-- Opening Marker --

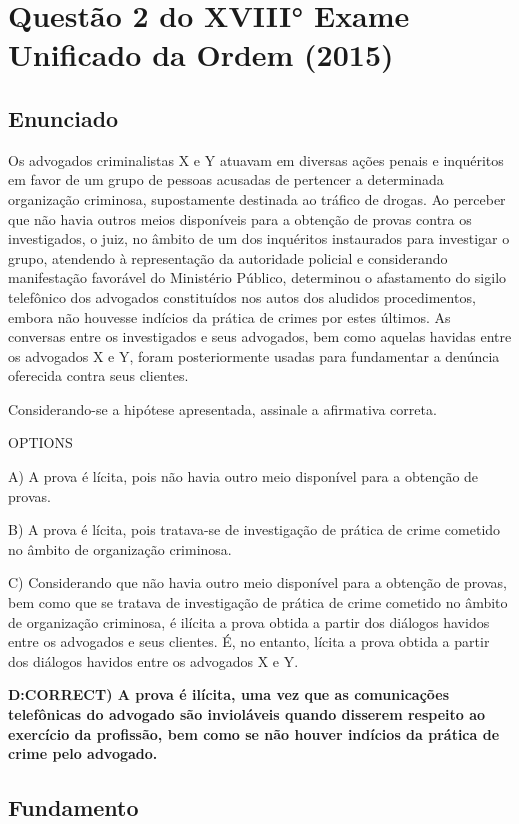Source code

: \documentclass[12pt]{article}
\begin{document}
\section{Questão 2 do XVIII° Exame Unificado da Ordem (2015)}

\subsection{Enunciado}
Os advogados criminalistas X e Y atuavam em diversas ações 
penais e inquéritos em favor de um grupo de pessoas 
acusadas de pertencer a determinada organização criminosa, 
supostamente destinada ao tráfico de drogas. Ao perceber 
que não havia outros meios disponíveis para a obtenção de 
provas contra os investigados, o juiz, no âmbito de um dos 
inquéritos instaurados para investigar o grupo, atendendo à 
representação da autoridade policial e considerando 
manifestação favorável do Ministério Público, determinou o 
afastamento do sigilo telefônico dos advogados constituídos 
nos autos dos aludidos procedimentos, embora não houvesse 
indícios da prática de crimes por estes últimos. As conversas 
entre os investigados e seus advogados, bem como aquelas 
havidas entre os advogados X e Y, foram posteriormente 
usadas para fundamentar a denúncia oferecida contra seus 
clientes. 

Considerando-se a hipótese apresentada, assinale a afirmativa 
correta. 
 
OPTIONS

A) A prova é lícita, pois não havia outro meio disponível para a obtenção de provas. 

B) A prova é lícita, pois tratava-se de investigação de prática de crime cometido no âmbito de organização criminosa. 

C) Considerando que não havia outro meio disponível para a 
obtenção de provas, bem como que se tratava de 
investigação de prática de crime cometido no âmbito de 
organização criminosa, é ilícita a prova obtida a partir dos 
diálogos havidos entre os advogados e seus clientes. É, no 
entanto, lícita a prova obtida a partir dos diálogos havidos 
entre os advogados X e Y. 

\textbf{D:CORRECT) A prova é ilícita, uma vez que as comunicações telefônicas do advogado são invioláveis quando disserem respeito ao exercício da profissão, bem como se não houver indícios da prática de crime pelo advogado.} 

\subsection{Fundamento}
\end{document}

-- Closing Marker --

### Task
Exactly as written above, print every record, and keep the pictures out.

### Exercise answer
Source code

: \documentclass[12pt]{article}
\begin{document}
\section{Questão 2 do XVIII° Exame Unificado da Ordem (2015)}

\subsection{Enunciado}
Os advogados criminalistas X e Y atuavam em diversas ações 
penais e inquéritos em favor de um grupo de pessoas 
acusadas de pertencer a determinada organização criminosa, 
supostamente destinada ao tráfico de drogas. Ao perceber 
que não havia outros meios disponíveis para a obtenção de 
provas contra os investigados, o juiz, no âmbito de um dos 
inquéritos instaurados para investigar o grupo, atendendo à 
representação da autoridade policial e considerando 
manifestação favorável do Ministério Público, determinou o 
afastamento do sigilo telefônico dos advogados constituídos 
nos autos dos aludidos procedimentos, embora não houvesse 
indícios da prática de crimes por estes últimos. As conversas 
entre os investigados e seus advogados, bem como aquelas 
havidas entre os advogados X e Y, foram posteriormente 
usadas para fundamentar a denúncia oferecida contra seus 
clientes. 

Considerando-se a hipótese apresentada, assinale a afirmativa 
correta. 
 
OPTIONS

A) A prova é lícita, pois não havia outro meio disponível para a obtenção de provas. 

B) A prova é lícita, pois tratava-se de investigação de prática de crime cometido no âmbito de organização criminosa. 

C) Considerando que não havia outro meio disponível para a 
obtenção de provas, bem como que se tratava de 
investigação de prática de crime cometido no âmbito de 
organização criminosa, é ilícita a prova obtida a partir dos 
diálogos havidos entre os advogados e seus clientes. É, no 
entanto, lícita a prova obtida a partir dos diálogos havidos 
entre os advogados X e Y. 

\textbf{D:CORRECT) A prova é ilícita, uma vez que as comunicações telefônicas do advogado são invioláveis quando disserem respeito ao exercício da profissão, bem como se não houver indícios da prática de crime pelo advogado.} 

\subsection{Fundamento}
\end{document}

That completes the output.